The result should be every line that contains the word "射击技巧的获得需要具备武器", taken from the material.

* Supplied records *
:::

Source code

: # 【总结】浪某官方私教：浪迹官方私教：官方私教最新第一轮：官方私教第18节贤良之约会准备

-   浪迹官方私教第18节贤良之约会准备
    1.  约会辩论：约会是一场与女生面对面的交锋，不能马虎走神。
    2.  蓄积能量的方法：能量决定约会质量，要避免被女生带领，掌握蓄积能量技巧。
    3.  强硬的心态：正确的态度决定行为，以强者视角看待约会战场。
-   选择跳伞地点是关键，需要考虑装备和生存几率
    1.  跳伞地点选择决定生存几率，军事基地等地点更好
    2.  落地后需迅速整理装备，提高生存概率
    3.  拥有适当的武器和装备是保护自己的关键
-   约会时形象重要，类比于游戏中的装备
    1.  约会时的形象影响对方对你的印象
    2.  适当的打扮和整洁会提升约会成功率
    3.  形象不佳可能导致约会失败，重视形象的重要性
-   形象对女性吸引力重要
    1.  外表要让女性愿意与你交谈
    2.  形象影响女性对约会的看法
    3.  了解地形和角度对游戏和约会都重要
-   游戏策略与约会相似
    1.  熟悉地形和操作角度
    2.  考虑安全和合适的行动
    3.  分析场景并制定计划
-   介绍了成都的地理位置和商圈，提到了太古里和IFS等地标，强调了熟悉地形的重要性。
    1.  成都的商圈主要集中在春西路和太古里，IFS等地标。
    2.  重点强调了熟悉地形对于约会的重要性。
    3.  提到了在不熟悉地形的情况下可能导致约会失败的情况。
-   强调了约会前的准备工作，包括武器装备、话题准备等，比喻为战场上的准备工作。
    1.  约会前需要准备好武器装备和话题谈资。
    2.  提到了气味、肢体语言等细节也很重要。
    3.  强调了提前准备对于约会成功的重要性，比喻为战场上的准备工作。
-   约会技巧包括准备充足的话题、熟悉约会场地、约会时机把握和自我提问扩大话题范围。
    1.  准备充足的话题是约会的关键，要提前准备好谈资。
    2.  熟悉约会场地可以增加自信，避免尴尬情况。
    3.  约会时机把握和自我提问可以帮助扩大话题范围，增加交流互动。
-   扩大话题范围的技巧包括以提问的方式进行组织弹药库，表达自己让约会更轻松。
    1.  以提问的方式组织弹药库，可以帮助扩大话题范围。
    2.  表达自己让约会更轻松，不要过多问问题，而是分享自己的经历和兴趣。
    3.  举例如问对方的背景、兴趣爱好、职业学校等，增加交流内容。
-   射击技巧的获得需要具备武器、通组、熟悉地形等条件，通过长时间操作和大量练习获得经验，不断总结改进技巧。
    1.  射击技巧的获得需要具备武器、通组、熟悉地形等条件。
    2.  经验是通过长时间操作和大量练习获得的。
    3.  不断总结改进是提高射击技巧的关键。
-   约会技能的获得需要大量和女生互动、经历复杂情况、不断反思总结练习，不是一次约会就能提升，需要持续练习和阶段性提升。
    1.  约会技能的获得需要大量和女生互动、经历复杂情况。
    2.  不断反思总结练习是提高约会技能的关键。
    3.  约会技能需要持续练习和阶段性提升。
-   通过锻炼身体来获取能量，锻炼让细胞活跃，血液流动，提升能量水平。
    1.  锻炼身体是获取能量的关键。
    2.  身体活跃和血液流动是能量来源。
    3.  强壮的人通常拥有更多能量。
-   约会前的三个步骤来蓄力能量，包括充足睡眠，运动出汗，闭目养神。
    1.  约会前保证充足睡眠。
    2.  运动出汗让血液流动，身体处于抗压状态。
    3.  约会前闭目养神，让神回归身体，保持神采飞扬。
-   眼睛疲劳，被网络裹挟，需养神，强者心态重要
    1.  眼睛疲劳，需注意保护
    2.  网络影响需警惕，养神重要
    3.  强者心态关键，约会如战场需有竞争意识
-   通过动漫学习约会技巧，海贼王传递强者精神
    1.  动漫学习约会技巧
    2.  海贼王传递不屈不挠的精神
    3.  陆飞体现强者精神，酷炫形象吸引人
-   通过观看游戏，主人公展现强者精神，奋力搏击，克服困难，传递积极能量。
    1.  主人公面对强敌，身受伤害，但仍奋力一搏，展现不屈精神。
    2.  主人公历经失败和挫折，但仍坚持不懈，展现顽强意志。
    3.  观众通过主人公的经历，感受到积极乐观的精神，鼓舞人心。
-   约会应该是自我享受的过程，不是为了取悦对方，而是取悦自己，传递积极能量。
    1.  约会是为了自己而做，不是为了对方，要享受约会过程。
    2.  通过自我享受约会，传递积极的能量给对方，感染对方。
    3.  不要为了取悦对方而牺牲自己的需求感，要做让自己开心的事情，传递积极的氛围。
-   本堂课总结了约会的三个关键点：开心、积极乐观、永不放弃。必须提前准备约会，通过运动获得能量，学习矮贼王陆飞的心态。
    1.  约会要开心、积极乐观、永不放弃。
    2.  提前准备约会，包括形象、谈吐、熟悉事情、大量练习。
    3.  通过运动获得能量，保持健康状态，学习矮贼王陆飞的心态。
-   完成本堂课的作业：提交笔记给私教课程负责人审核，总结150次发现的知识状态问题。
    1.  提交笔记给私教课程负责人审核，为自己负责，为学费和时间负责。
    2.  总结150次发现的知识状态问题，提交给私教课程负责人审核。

:::

* Answer to this problem *
-   射击技巧的获得需要具备武器、通组、熟悉地形等条件，通过长时间操作和大量练习获得经验，不断总结改进技巧。
    1.  射击技巧的获得需要具备武器、通组、熟悉地形等条件。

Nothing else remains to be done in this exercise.